Significance of 'migr' statistics shown in mpstat

One column of the 'mpstat' output is 'migr' - rate of "thread migrations (to another processor)". What is the significance of this statistic? What does it tell us if there are a lot of threads migration from this CPU to others? Or more outgoing migration on this CPU than on others?

Perhaps if there are a lot of outgoing migrations, coupled with a busy CPU, as shown in the "idl" (percent idel time) statistic, I may infer from it that because the CPU is busy with executing one of the threads, other threads are going to other idle CPUs. But there are also high 'migr' on other CPUs. Sometimes even higher than the busy CPU. I guess if both "outgoing migrations" and "incoming migrations" statistic are shown, things would be clearer. Anyway, how should we interpret the 'migr' statistic?

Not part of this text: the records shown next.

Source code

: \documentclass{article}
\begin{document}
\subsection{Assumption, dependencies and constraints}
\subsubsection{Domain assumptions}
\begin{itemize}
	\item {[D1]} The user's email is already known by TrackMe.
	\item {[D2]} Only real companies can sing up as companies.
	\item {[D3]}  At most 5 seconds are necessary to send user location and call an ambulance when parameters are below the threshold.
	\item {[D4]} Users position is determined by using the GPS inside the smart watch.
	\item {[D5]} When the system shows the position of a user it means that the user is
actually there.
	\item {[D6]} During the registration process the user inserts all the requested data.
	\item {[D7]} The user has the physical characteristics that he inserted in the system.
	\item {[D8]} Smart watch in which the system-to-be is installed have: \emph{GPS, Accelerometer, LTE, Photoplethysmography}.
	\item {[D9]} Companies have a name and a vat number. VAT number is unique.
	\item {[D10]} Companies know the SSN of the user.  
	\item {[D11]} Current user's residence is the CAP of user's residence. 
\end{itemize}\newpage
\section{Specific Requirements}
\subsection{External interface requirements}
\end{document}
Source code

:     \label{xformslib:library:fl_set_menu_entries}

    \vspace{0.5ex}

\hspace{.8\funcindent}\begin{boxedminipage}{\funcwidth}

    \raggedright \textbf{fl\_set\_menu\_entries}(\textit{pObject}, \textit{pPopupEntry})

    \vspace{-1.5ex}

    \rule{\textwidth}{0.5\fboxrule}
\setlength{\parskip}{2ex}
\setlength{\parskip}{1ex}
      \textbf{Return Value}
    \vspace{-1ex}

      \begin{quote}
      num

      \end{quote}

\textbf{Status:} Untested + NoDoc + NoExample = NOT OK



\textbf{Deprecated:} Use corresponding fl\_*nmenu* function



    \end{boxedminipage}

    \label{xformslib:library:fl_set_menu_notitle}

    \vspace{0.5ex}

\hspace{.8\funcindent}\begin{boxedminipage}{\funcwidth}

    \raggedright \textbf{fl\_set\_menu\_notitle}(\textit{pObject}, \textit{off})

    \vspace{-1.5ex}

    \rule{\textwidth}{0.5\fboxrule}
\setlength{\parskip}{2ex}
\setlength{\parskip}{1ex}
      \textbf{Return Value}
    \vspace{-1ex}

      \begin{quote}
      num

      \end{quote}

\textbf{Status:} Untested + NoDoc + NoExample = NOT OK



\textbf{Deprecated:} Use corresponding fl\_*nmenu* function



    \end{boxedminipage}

I have a dual-processor, dual core Opteron 270 node, i.e. 4 cores in total. When I am not running any user program, there are much more activity, in terms of 'intr' (interupts), 'ithr' (interrupts as threads), 'csw' (context switches), and 'icsw' (involuntary context switches), as shown on mpstat, on CPU0 than other 3 CPUs. Why does not Solaris 10 more evenly allocate the load on all 4 cores?

And who do 'interrupts as threads', 'involuntary context switches' mean?

[1305 byte] By [minglai] at [2007-11-26 9:15:45]
# 1

The recently published "Solaris Internals" book talks about interrupt distribution on Solaris.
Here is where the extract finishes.